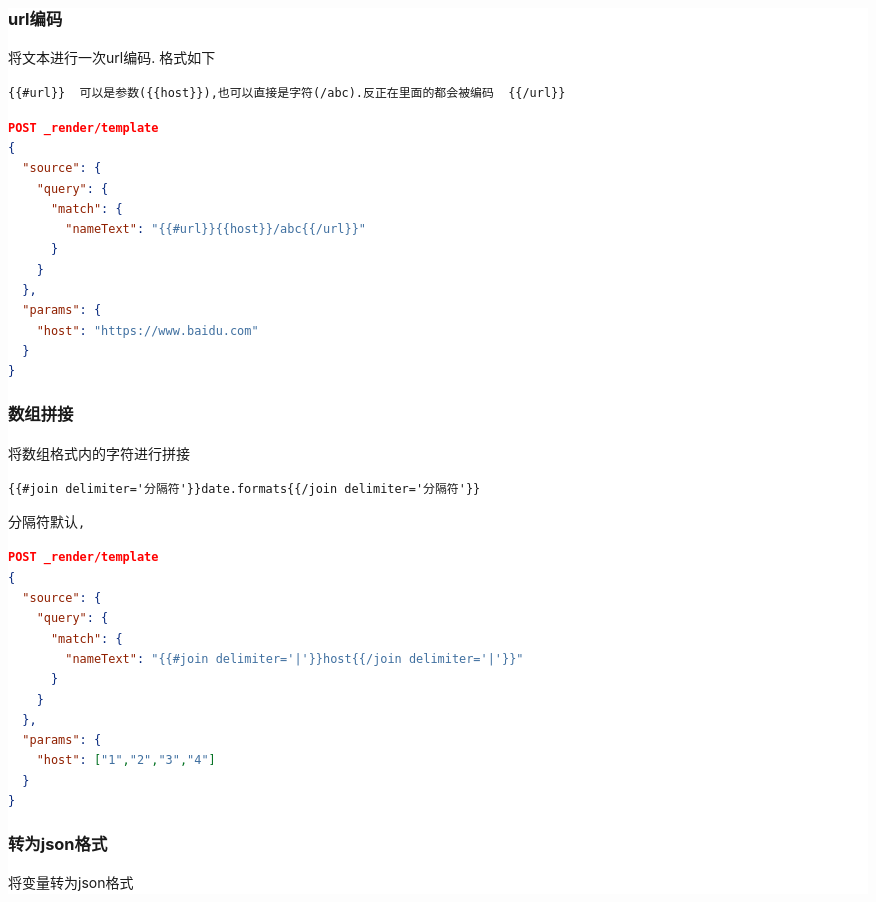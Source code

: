 



### url编码

将文本进行一次url编码. 格式如下

`{{#url}}  可以是参数({{host}}),也可以直接是字符(/abc).反正在里面的都会被编码  {{/url}}`

```json
POST _render/template
{
  "source": {
    "query": {
      "match": {
        "nameText": "{{#url}}{{host}}/abc{{/url}}"
      }
    }
  },
  "params": {
    "host": "https://www.baidu.com"
  }
}
```



### 数组拼接

将数组格式内的字符进行拼接

`{{#join delimiter='分隔符'}}date.formats{{/join delimiter='分隔符'}}`

分隔符默认`,`

```json
POST _render/template
{
  "source": {
    "query": {
      "match": {
        "nameText": "{{#join delimiter='|'}}host{{/join delimiter='|'}}"
      }
    }
  },
  "params": {
    "host": ["1","2","3","4"]
  }
}
```



### 转为json格式

将变量转为json格式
____
▶ _Work instruction_: Set the records down again exactly as given, and leave the pictures out.

▶ _Finished exercise_:
Source code

: 



### url编码

将文本进行一次url编码. 格式如下

`{{#url}}  可以是参数({{host}}),也可以直接是字符(/abc).反正在里面的都会被编码  {{/url}}`

```json
POST _render/template
{
  "source": {
    "query": {
      "match": {
        "nameText": "{{#url}}{{host}}/abc{{/url}}"
      }
    }
  },
  "params": {
    "host": "https://www.baidu.com"
  }
}
```



### 数组拼接

将数组格式内的字符进行拼接

`{{#join delimiter='分隔符'}}date.formats{{/join delimiter='分隔符'}}`

分隔符默认`,`

```json
POST _render/template
{
  "source": {
    "query": {
      "match": {
        "nameText": "{{#join delimiter='|'}}host{{/join delimiter='|'}}"
      }
    }
  },
  "params": {
    "host": ["1","2","3","4"]
  }
}
```



### 转为json格式

将变量转为json格式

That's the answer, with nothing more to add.